#### Rendered images with source text
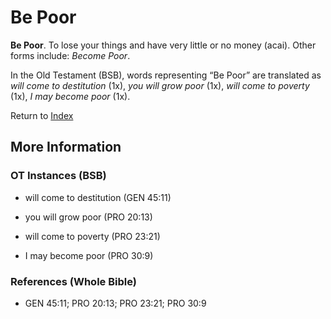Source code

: # Be Poor
**Be Poor**. 
To lose your things and have very little or no money (acai). 
Other forms include: 
*Become Poor*. 


In the Old Testament (BSB), words representing “Be Poor” are translated as 
*will come to destitution* (1x), *you will grow poor* (1x), *will come to poverty* (1x), *I may become poor* (1x). 




Return to [Index](00-Index.md)

## More Information

### OT Instances (BSB)

* will come to destitution (GEN 45:11)

* you will grow poor (PRO 20:13)

* will come to poverty (PRO 23:21)

* I may become poor (PRO 30:9)



### References (Whole Bible)

* GEN 45:11; PRO 20:13; PRO 23:21; PRO 30:9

#### Work required
In the entries above, find each line with the word "grow" and show it.

#### Response
*will come to destitution* (1x), *you will grow poor* (1x), *will come to poverty* (1x), *I may become poor* (1x). 
* you will grow poor (PRO 20:13)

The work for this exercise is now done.